Kızım, güzel kızım. Biliyorum ki eğer bunu okuyorsan ben her gün acı çekerek uyandığım bu dünyaya bir daha gözlerimi açmayacağım demektir. Şunu bilmeni istiyorum ki seninle gurur duyuyorum. Pişman olmanı istemiyorum, gerçekleri er ya da geç öğreneceksin. Sana yalan söyledim ya da hiçbir şey söylemedim. Videoyu izlemiş olduğunu tahmin ediyorum. Annen yaşıyor kızım, Gonca yaşıyor. Öldür onu. O seni

Okuduğum saçmalığı masaya atarak arkama yaslandım yarım kalmış saçma bir şeydi. Yetmez miydi bu kadar drama?
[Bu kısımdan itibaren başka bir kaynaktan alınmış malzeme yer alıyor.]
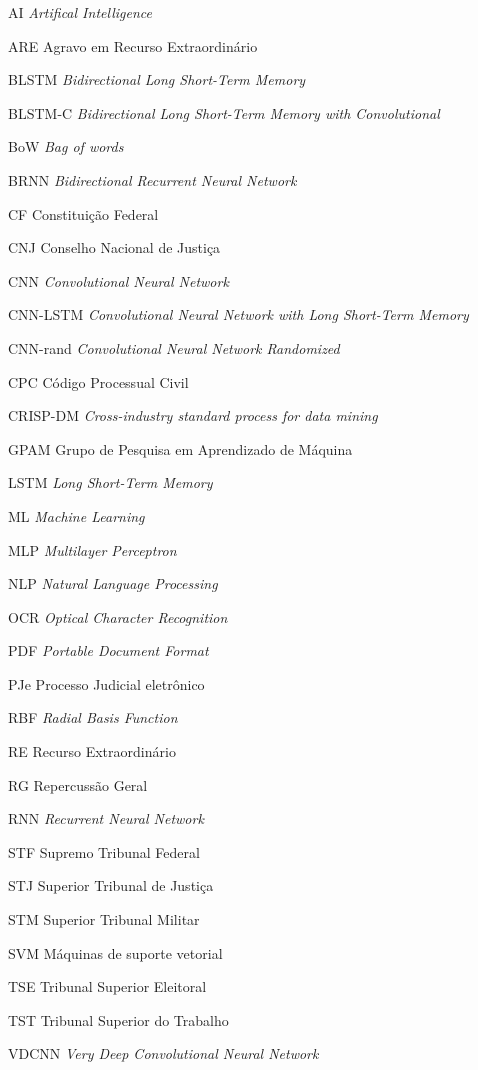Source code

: \listoffigures*
\cleardoublepage
{}
\listoftables*
\cleardoublepage

\begin{siglas}
  \item[AI] \textit{Artifical Intelligence}
  \item[ARE] Agravo em Recurso Extraordinário
  \item[BLSTM] \textit{Bidirectional Long Short-Term Memory}
  \item[BLSTM-C] \textit{Bidirectional Long Short-Term Memory with Convolutional}
  \item[BoW] \textit{Bag of words}
  \item[BRNN] \textit{Bidirectional Recurrent Neural Network}
  \item[CF] Constituição Federal
  \item[CNJ] Conselho Nacional de Justiça
  \item[CNN] \textit{Convolutional Neural Network}
  \item[CNN-LSTM] \textit{Convolutional Neural Network with Long Short-Term Memory}
  \item[CNN-rand] \textit{Convolutional Neural Network Randomized}
  \item[CPC] Código Processual Civil
  \item[CRISP-DM] \textit{Cross-industry standard process for data mining}
  \item[GPAM] Grupo de Pesquisa em Aprendizado de Máquina
  \item[LSTM] \textit{Long Short-Term Memory}
  \item[ML] \textit{Machine Learning}
  \item[MLP] \textit{Multilayer Perceptron}
  \item[NLP] \textit{Natural Language Processing}
  \item[OCR] \textit{Optical Character Recognition}
  \item[PDF] \textit{Portable Document Format}
  \item[PJe] Processo Judicial eletrônico
  \item[RBF] \textit{Radial Basis Function}
  \item[RE] Recurso Extraordinário
  \item[RG] Repercussão Geral
  \item[RNN] \textit{Recurrent Neural Network}
  \item[STF] Supremo Tribunal Federal
  \item[STJ] Superior Tribunal de Justiça
  \item[STM] Superior Tribunal Militar
  \item[SVM] Máquinas de suporte vetorial
  \item[TSE] Tribunal Superior Eleitoral
  \item[TST] Tribunal Superior do Trabalho
  \item[VDCNN] \textit{Very Deep Convolutional Neural Network}
\end{siglas}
Cidden rahat edemeyecek miydim ben? Telefonumu elime alarak Yağız'a odama gelmesini belirten bir mesaj attım. İlk çekmeceyi açarak ne olur ne olmaz diye koyduğum şeyi çıkarıp ayağa kalktım. Kollarımı arkamda tutarak odanın içinde kısa bir süre turladım. Yağız odaya girip kapıyı kapattığında bir süre ayakta durup ona baktım. Anlamaya çalışıyor gibiydi neden çağırdığımı. Arkamdaki silahı ona doğrulturken düz bir ifadeyle baktım.